## Goal of the exercise
Consider the records below. How many of their lines include the word "passing"? State the number and nothing else.

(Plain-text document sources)

■ ■ ■ ■

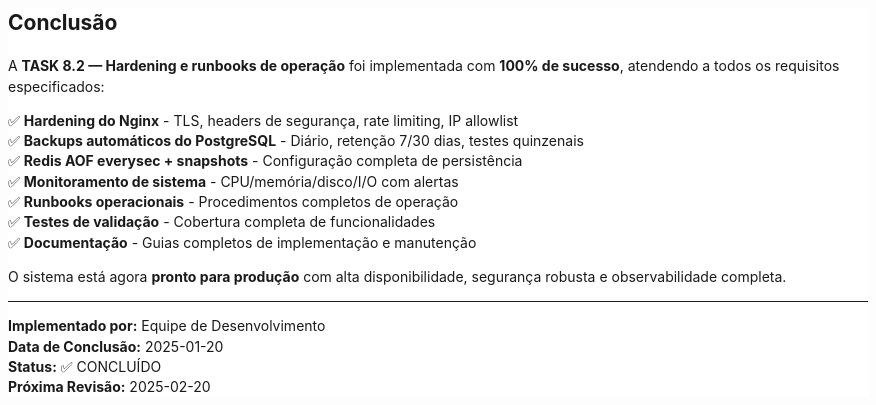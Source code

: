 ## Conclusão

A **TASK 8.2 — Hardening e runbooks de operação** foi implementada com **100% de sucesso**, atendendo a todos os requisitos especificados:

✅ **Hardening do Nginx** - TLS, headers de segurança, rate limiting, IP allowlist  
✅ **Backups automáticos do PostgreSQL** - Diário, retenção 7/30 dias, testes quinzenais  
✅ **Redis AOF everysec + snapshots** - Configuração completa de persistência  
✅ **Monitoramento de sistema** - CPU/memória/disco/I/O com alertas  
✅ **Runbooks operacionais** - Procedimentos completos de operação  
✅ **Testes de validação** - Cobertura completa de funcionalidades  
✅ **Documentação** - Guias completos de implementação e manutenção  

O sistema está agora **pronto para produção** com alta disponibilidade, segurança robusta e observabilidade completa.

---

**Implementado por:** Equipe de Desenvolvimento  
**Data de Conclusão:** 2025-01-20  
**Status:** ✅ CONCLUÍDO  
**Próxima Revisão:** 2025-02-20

■ ■ ■ ■

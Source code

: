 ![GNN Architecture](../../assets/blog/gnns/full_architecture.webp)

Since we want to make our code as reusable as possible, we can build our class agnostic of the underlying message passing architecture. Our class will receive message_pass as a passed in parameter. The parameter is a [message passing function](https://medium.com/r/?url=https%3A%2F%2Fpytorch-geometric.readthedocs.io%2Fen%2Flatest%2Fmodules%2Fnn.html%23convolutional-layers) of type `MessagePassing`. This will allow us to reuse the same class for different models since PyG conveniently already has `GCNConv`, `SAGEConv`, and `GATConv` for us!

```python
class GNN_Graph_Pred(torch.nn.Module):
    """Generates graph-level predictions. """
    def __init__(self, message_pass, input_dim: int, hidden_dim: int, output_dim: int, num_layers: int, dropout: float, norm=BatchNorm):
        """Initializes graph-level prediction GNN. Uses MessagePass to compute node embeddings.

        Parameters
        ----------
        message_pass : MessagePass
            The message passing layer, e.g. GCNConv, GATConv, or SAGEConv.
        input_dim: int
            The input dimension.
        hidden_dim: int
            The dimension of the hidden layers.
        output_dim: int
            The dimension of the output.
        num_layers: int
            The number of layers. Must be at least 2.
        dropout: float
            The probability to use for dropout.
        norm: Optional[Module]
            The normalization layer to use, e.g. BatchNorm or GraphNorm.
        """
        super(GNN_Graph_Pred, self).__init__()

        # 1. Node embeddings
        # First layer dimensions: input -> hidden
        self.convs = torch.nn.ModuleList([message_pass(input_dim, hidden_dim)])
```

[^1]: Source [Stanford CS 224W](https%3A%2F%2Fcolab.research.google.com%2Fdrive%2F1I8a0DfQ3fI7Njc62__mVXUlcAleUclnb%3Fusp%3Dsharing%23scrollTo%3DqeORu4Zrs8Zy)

■ ■ ■ ■

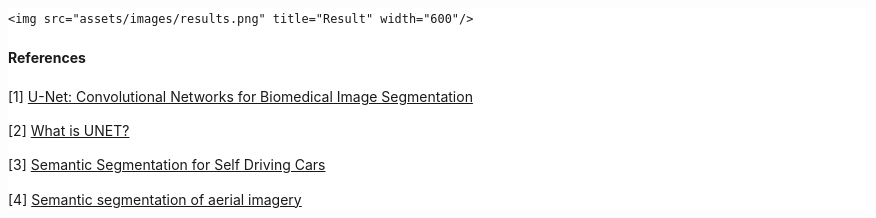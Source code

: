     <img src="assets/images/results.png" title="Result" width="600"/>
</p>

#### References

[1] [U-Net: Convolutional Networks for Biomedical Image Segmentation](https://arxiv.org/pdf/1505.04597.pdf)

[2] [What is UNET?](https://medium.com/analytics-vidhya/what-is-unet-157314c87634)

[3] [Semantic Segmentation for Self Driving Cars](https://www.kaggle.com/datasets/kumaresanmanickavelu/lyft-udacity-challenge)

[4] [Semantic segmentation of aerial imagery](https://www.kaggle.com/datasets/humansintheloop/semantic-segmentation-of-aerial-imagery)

■ ■ ■ ■

## Task result
2